§ **PROBLEM**
Repeat exactly the lines running from the first line of the data to the line containing "Stopera / timera.", both ends included, and nothing else; drop the pictures.

────────────────────────────────────────

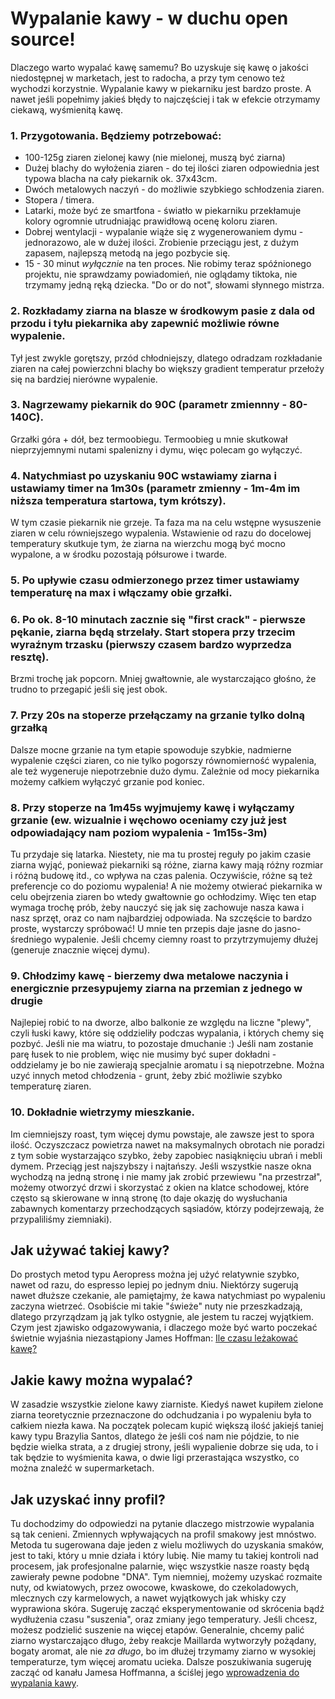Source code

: # Wypalanie kawy - w duchu open source!

Dlaczego warto wypalać kawę samemu? Bo uzyskuje się kawę o jakości niedostępnej w marketach, jest to radocha, a przy tym cenowo też wychodzi korzystnie.
Wypalanie kawy w piekarniku jest bardzo proste. A nawet jeśli popełnimy jakieś błędy to najczęściej i tak w efekcie otrzymamy ciekawą, wyśmienitą kawę.

### 1. Przygotowania. Będziemy potrzebować:
  *   100-125g ziaren zielonej kawy (nie mielonej, muszą być ziarna)
  *   Dużej blachy do wyłożenia ziaren - do tej ilości ziaren odpowiednia jest typowa blacha na cały piekarnik ok. 37x43cm.
  *   Dwóch metalowych naczyń - do możliwie szybkiego schłodzenia ziaren.
  *   Stopera / timera.
  *   Latarki, może być ze smartfona - światło w piekarniku przekłamuje kolory ogromnie utrudniając prawidłową ocenę koloru ziaren.
  *   Dobrej wentylacji - wypalanie wiąże się z wygenerowaniem dymu - jednorazowo, ale w dużej ilości. Zrobienie przeciągu jest, z dużym zapasem, najlepszą metodą na jego pozbycie się.
  *   15 - 30 minut _wyłącznie_ na ten proces. Nie robimy teraz spóźnionego projektu, nie sprawdzamy powiadomień, nie oglądamy tiktoka, nie trzymamy jedną ręką dziecka. "Do or do not", słowami słynnego mistrza.  
    
### 2. Rozkładamy ziarna na blasze w środkowym pasie z dala od przodu i tyłu piekarnika aby zapewnić możliwie równe wypalenie.
Tył jest zwykle gorętszy, przód chłodniejszy, dlatego odradzam rozkładanie ziaren na całej powierzchni blachy bo większy gradient temperatur przełoży się na bardziej nierówne wypalenie.
### 3. Nagrzewamy piekarnik do 90C (parametr zmiennny - 80-140C).
Grzałki góra + dół, bez termoobiegu. Termoobieg u mnie skutkował nieprzyjemnymi nutami spalenizny i dymu, więc polecam go wyłączyć.
### 4. Natychmiast po uzyskaniu 90C wstawiamy ziarna i ustawiamy timer na 1m30s (parametr zmienny - 1m-4m im niższa temperatura startowa, tym krótszy).
W tym czasie piekarnik nie grzeje. Ta faza ma na celu wstępne wysuszenie ziaren w celu równiejszego wypalenia. Wstawienie od razu do docelowej temperatury skutkuje tym, że ziarna na wierzchu mogą być mocno wypalone, a w środku pozostają półsurowe i twarde.
### 5. Po upływie czasu odmierzonego przez timer ustawiamy temperaturę na max i włączamy obie grzałki.
### 6. Po ok. 8-10 minutach zacznie się "first crack" - pierwsze pękanie, ziarna będą strzelały. Start stopera przy trzecim wyraźnym trzasku (pierwszy czasem bardzo wyprzedza resztę).
Brzmi trochę jak popcorn. Mniej gwałtownie, ale wystarczająco głośno, że trudno to przegapić jeśli się jest obok.
### 7. Przy 20s na stoperze przełączamy na grzanie tylko dolną grzałką
Dalsze mocne grzanie na tym etapie spowoduje szybkie, nadmierne wypalenie części ziaren, co nie tylko pogorszy równomierność wypalenia, ale też wygeneruje niepotrzebnie dużo dymu. Zależnie od mocy piekarnika możemy całkiem wyłączyć grzanie pod koniec.
### 8. Przy stoperze na 1m45s wyjmujemy kawę i wyłączamy grzanie (ew. wizualnie i węchowo oceniamy czy już jest odpowiadający nam poziom wypalenia - 1m15s-3m)
Tu przydaje się latarka. Niestety, nie ma tu prostej reguły po jakim czasie ziarna wyjąć, ponieważ piekarniki są różne, ziarna kawy mają różny rozmiar i różną budowę itd., co wpływa na czas palenia. Oczywiście, różne są też preferencje co do poziomu wypalenia! A nie możemy otwierać piekarnika w celu obejrzenia ziaren bo wtedy gwałtownie go ochłodzimy. Więc ten etap wymaga trochę prób, żeby nauczyć się jak się zachowuje nasza kawa i nasz sprzęt, oraz co nam najbardziej odpowiada. Na szczęście to bardzo proste, wystarczy spróbować! U mnie ten przepis daje jasne do jasno-średniego wypalenie. Jeśli chcemy ciemny roast to przytrzymujemy dłużej (generuje znacznie więcej dymu).
### 9. Chłodzimy kawę - bierzemy dwa metalowe naczynia i energicznie przesypujemy ziarna na przemian z jednego w drugie
Najlepiej robić to na dworze, albo balkonie ze względu na liczne "plewy", czyli łuski kawy, które się oddzieliły podczas wypalania, i których chemy się pozbyć. Jeśli nie ma wiatru, to pozostaje dmuchanie :) Jeśli nam zostanie parę łusek to nie problem, więc nie musimy być super dokładni - oddzielamy je bo nie zawierają specjalnie aromatu i są niepotrzebne. Można uzyć innych metod chłodzenia - grunt, żeby zbić możliwie szybko temperaturę ziaren.
### 10. Dokładnie wietrzymy mieszkanie.
Im ciemniejszy roast, tym więcej dymu powstaje, ale zawsze jest to spora ilość. Oczyszczacz powietrza nawet na maksymalnych obrotach nie poradzi z tym sobie wystarzająco szybko, żeby zapobiec nasiąknięciu ubrań i mebli dymem. Przeciąg jest najszybszy i najtańszy. Jeśli wszystkie nasze okna wychodzą na jedną stronę i nie mamy jak zrobić przewiewu "na przestrzał", możemy otworzyć drzwi i skorzystać z okien na klatce schodowej, które często są skierowane w inną stronę (to daje okazję do wysłuchania zabawnych komentarzy przechodzących sąsiadów, którzy podejrzewają, że przypaliliśmy ziemniaki).

## Jak używać takiej kawy? 
Do prostych metod typu Aeropress można jej użyć relatywnie szybko, nawet od razu, do espresso lepiej po jednym dniu. Niektórzy sugerują nawet dłuższe czekanie, ale pamiętajmy, że kawa natychmiast po wypaleniu zaczyna wietrzeć. Osobiście mi takie "świeże" nuty nie przeszkadzają, dlatego przyrządzam ją jak tylko ostygnie, ale jestem tu raczej wyjątkiem. Czym jest zjawisko odgazowywania, i dlaczego może być warto poczekać świetnie wyjaśnia niezastąpiony James Hoffman: [Ile czasu leżakować kawę?](https://youtu.be/_Py8JOi3REg?si=9PgrwYnp6LTP6LeU)

## Jakie kawy można wypalać?
W zasadzie wszystkie zielone kawy ziarniste. Kiedyś nawet kupiłem zielone ziarna teoretycznie przeznaczone do odchudzania i po wypaleniu była to całkiem niezła kawa. Na początek polecam kupić większą ilość jakiejś taniej kawy typu Brazylia Santos, dlatego że jeśli coś nam nie pójdzie, to nie będzie wielka strata, a z drugiej strony, jeśli wypalienie dobrze się uda, to i tak będzie to wyśmienita kawa, o dwie ligi przerastająca wszystko, co można znaleźć w supermarketach.

## Jak uzyskać inny profil?
Tu dochodzimy do odpowiedzi na pytanie dlaczego mistrzowie wypalania są tak cenieni. Zmiennych wpływających na profil smakowy jest mnóstwo. Metoda tu sugerowana daje jeden z wielu możliwych do uzyskania smaków, jest to taki, który u mnie działa i który lubię. Nie mamy tu takiej kontroli nad procesem, jak profesjonalne palarnie, więc wszystkie nasze roasty będą zawierały pewne podobne "DNA". Tym niemniej, możemy uzyskać rozmaite nuty, od kwiatowych, przez owocowe, kwaskowe, do czekoladowych, mlecznych czy karmelowych, a nawet wyjątkowych jak whisky czy wyprawiona skóra. Sugeruję zacząć eksperymentowanie od skrócenia bądź wydłużenia czasu "suszenia", oraz zmiany jego temperatury. Jeśli chcesz, możesz podzielić suszenie na więcej etapów. Generalnie, chcemy palić ziarno wystarczająco długo, żeby reakcje Maillarda wytworzyły pożądany, bogaty aromat, ale nie _za długo_, bo im dłużej trzymamy ziarno w wysokiej temperaturze, tym więcej aromatu ucieka. Dalsze poszukiwania sugeruję zacząć od kanału Jamesa Hoffmanna, a ściślej jego [wprowadzenia do wypalania kawy](https://youtu.be/N6BJVM5tvnw?si=fDOUTwhn-HhxphGZ).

────────────────────────────────────────

§ **ANSWER TO THIS TASK**
Source code

: # Wypalanie kawy - w duchu open source!

Dlaczego warto wypalać kawę samemu? Bo uzyskuje się kawę o jakości niedostępnej w marketach, jest to radocha, a przy tym cenowo też wychodzi korzystnie.
Wypalanie kawy w piekarniku jest bardzo proste. A nawet jeśli popełnimy jakieś błędy to najczęściej i tak w efekcie otrzymamy ciekawą, wyśmienitą kawę.

### 1. Przygotowania. Będziemy potrzebować:
  *   100-125g ziaren zielonej kawy (nie mielonej, muszą być ziarna)
  *   Dużej blachy do wyłożenia ziaren - do tej ilości ziaren odpowiednia jest typowa blacha na cały piekarnik ok. 37x43cm.
  *   Dwóch metalowych naczyń - do możliwie szybkiego schłodzenia ziaren.
  *   Stopera / timera.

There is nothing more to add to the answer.